Tak wyglądał pogrzeb polskiego milionera. Ulice miasta zostały zamknięte
Wszystkie drogi w Bytowie wiodły we wtorek na cmentarz. Tysiące osób pożegnały Leszka Gierszewskiego, założyciela Drutexu i honorowego obywatela miasta, którego kondukt żałobny przeciągnął się przez całe miasto.
Ostatnia droga założyciela Drutexu przez ulice Bytowa
Po mszy żałobnej w kościele św. Filipa Neri ogromny kondukt wyruszył na Cmentarz Komunalny przy ulicy Gdańskiej. Aby umożliwić przejście procesji, władze miasta zamknęły kluczowe ulice. Za trumną, w asyście pocztów sztandarowych i orkiestry, szli pracownicy firmy Drutex, przyjaciele, rodzina oraz zwykli mieszkańcy niosący kwiaty i znicze. Na poboczach ustawiały się kolejne osoby, które chciały oddać hołd człowiekowi przez dekady nierozerwalnie związanemu z miastem.

Mieszkańcy żegnają przedsiębiorcę i filantropa
Leszek Gierszewski był powszechnie szanowany nie tylko jako twórca jednej z największych polskich firm stolarki okiennej, rozpoznawalnej w całej Europie. Dla mieszkańców Bytowa pozostanie przede wszystkim człowiekiem wielkiego serca, który pomagał dyskretnie i skutecznie. To właśnie ta bezinteresowna działalność filantropijna, prowadzona często w tajemnicy, sprawiła, że jego śmierć wywołała tak ogromne poruszenie i prawdziwie masową żałobę w lokalnej społeczności.

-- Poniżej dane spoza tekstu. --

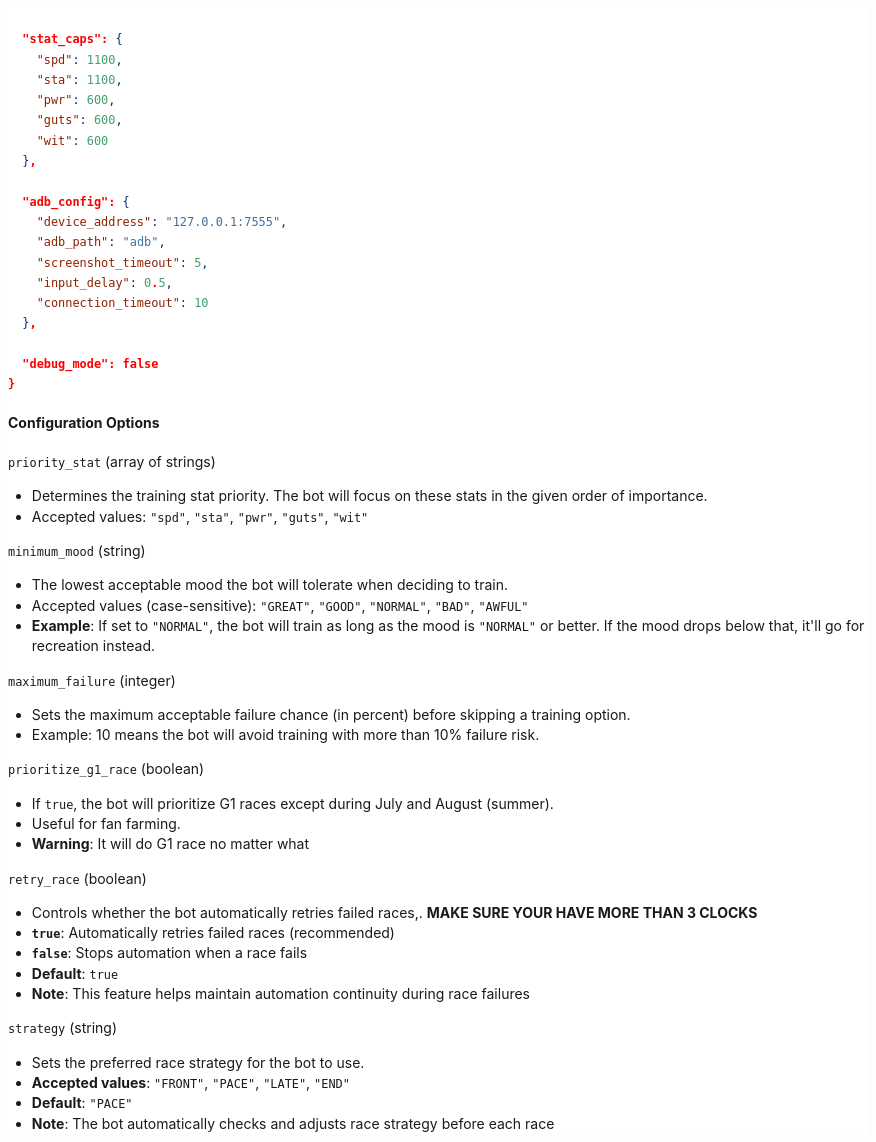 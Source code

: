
```json

  "stat_caps": {
    "spd": 1100,
    "sta": 1100,
    "pwr": 600,
    "guts": 600,
    "wit": 600
  },

  "adb_config": {
    "device_address": "127.0.0.1:7555",
    "adb_path": "adb",
    "screenshot_timeout": 5,
    "input_delay": 0.5,
    "connection_timeout": 10
  },

  "debug_mode": false
}
```

#### Configuration Options

`priority_stat` (array of strings)
- Determines the training stat priority. The bot will focus on these stats in the given order of importance.
- Accepted values: `"spd"`, `"sta"`, `"pwr"`, `"guts"`, `"wit"`

`minimum_mood` (string)
- The lowest acceptable mood the bot will tolerate when deciding to train.
- Accepted values (case-sensitive): `"GREAT"`, `"GOOD"`, `"NORMAL"`, `"BAD"`, `"AWFUL"`
- **Example**: If set to `"NORMAL"`, the bot will train as long as the mood is `"NORMAL"` or better. If the mood drops below that, it'll go for recreation instead.

`maximum_failure` (integer)
- Sets the maximum acceptable failure chance (in percent) before skipping a training option.
- Example: 10 means the bot will avoid training with more than 10% failure risk.

`prioritize_g1_race` (boolean)
- If `true`, the bot will prioritize G1 races except during July and August (summer).
- Useful for fan farming.
- **Warning**: It will do G1 race no matter what

`retry_race` (boolean)
- Controls whether the bot automatically retries failed races,. **MAKE SURE YOUR HAVE MORE THAN 3 CLOCKS**
- **`true`**: Automatically retries failed races (recommended)
- **`false`**: Stops automation when a race fails
- **Default**: `true`
- **Note**: This feature helps maintain automation continuity during race failures

`strategy` (string) 
- Sets the preferred race strategy for the bot to use.
- **Accepted values**: `"FRONT"`, `"PACE"`, `"LATE"`, `"END"`
- **Default**: `"PACE"`
- **Note**: The bot automatically checks and adjusts race strategy before each race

Ostatnie pożegnanie pod zielonymi namiotami na cmentarzu
Na cmentarzu komunalnym zebrały się prawdziwe tłumy. Ostatnia modlitwa i pożegnanie odbyły się pod rozstawionymi zielonymi namiotami. Mimo chłodnego, grudniowego dnia, nikt nie śpieszył się do opuszczenia miejsca. Uroczystość stała się spontanicznym świadectwem wpływu, jaki życie i praca Gierszewskiego wywarły na region. Jego dziedzictwo to nie tylko potęga biznesowa Drutexu, ale także trwały ślad w sercach ludzi, którym bez rozgłosu niósł pomoc.
Pogrzeb Leszka Gierszewskiego pokazał siłę autentycznego szacunku, jaki można zdobyć uczciwą pracą i wrażliwością na drugiego człowieka. Jego odejście zamyka pewną epokę dla Bytowa, ale pamięć o przedsiębiorcy i filantropie z pewnością przetrwa. Firma Drutex, którą stworzył, będzie teraz nie tylko kontynuować jego biznesowe dzieło, ale także stać się żywym pomnikiem jego życia i wartości.